● **Brief**: Only the lines from the one containing "SimpleOMSRefinement ::= simple-oms-ref" to the end of the entries should be written out, each exactly as it stands, both ends included.

● **Dataset**:
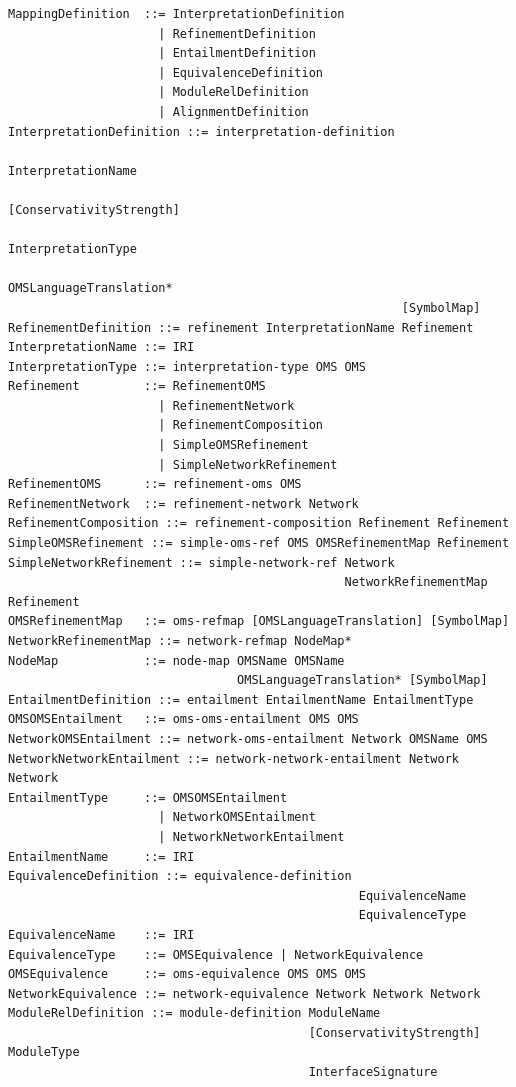 \documentclass[10pt,fleqn,final]{scrreprt}
\newenvironment{definitions}[0]{\medskip }{}
\begin{document}
\begin{definitions}
\begin{lstlisting}[language=ebnf,escapeinside={<>},mathescape]
MappingDefinition  ::= InterpretationDefinition
                     | RefinementDefinition
                     | EntailmentDefinition
                     | EquivalenceDefinition
                     | ModuleRelDefinition
                     | AlignmentDefinition
InterpretationDefinition ::= interpretation-definition
                                                       InterpretationName
                                                       [ConservativityStrength]
                                                       InterpretationType
                                                       OMSLanguageTranslation*
                                                       [SymbolMap]
RefinementDefinition ::= refinement InterpretationName Refinement
InterpretationName ::= IRI
InterpretationType ::= interpretation-type OMS OMS
Refinement         ::= RefinementOMS
                     | RefinementNetwork
                     | RefinementComposition
                     | SimpleOMSRefinement
                     | SimpleNetworkRefinement
RefinementOMS      ::= refinement-oms OMS
RefinementNetwork  ::= refinement-network Network
RefinementComposition ::= refinement-composition Refinement Refinement
SimpleOMSRefinement ::= simple-oms-ref OMS OMSRefinementMap Refinement
SimpleNetworkRefinement ::= simple-network-ref Network
                                               NetworkRefinementMap Refinement
OMSRefinementMap   ::= oms-refmap [OMSLanguageTranslation] [SymbolMap]
NetworkRefinementMap ::= network-refmap NodeMap*
NodeMap            ::= node-map OMSName OMSName
                                OMSLanguageTranslation* [SymbolMap]
EntailmentDefinition ::= entailment EntailmentName EntailmentType
OMSOMSEntailment   ::= oms-oms-entailment OMS OMS
NetworkOMSEntailment ::= network-oms-entailment Network OMSName OMS
NetworkNetworkEntailment ::= network-network-entailment Network Network
EntailmentType     ::= OMSOMSEntailment
                     | NetworkOMSEntailment
                     | NetworkNetworkEntailment
EntailmentName     ::= IRI
EquivalenceDefinition ::= equivalence-definition
                                                 EquivalenceName
                                                 EquivalenceType
EquivalenceName    ::= IRI
EquivalenceType    ::= OMSEquivalence | NetworkEquivalence
OMSEquivalence     ::= oms-equivalence OMS OMS OMS
NetworkEquivalence ::= network-equivalence Network Network Network
ModuleRelDefinition ::= module-definition ModuleName
                                          [ConservativityStrength] ModuleType
                                          InterfaceSignature

\end{lstlisting}
\end{definitions}
\end{document}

● **Written answer**:
SimpleOMSRefinement ::= simple-oms-ref OMS OMSRefinementMap Refinement
SimpleNetworkRefinement ::= simple-network-ref Network
                                               NetworkRefinementMap Refinement
OMSRefinementMap   ::= oms-refmap [OMSLanguageTranslation] [SymbolMap]
NetworkRefinementMap ::= network-refmap NodeMap*
NodeMap            ::= node-map OMSName OMSName
                                OMSLanguageTranslation* [SymbolMap]
EntailmentDefinition ::= entailment EntailmentName EntailmentType
OMSOMSEntailment   ::= oms-oms-entailment OMS OMS
NetworkOMSEntailment ::= network-oms-entailment Network OMSName OMS
NetworkNetworkEntailment ::= network-network-entailment Network Network
EntailmentType     ::= OMSOMSEntailment
                     | NetworkOMSEntailment
                     | NetworkNetworkEntailment
EntailmentName     ::= IRI
EquivalenceDefinition ::= equivalence-definition
                                                 EquivalenceName
                                                 EquivalenceType
EquivalenceName    ::= IRI
EquivalenceType    ::= OMSEquivalence | NetworkEquivalence
OMSEquivalence     ::= oms-equivalence OMS OMS OMS
NetworkEquivalence ::= network-equivalence Network Network Network
ModuleRelDefinition ::= module-definition ModuleName
                                          [ConservativityStrength] ModuleType
                                          InterfaceSignature

\end{lstlisting}
\end{definitions}
\end{document}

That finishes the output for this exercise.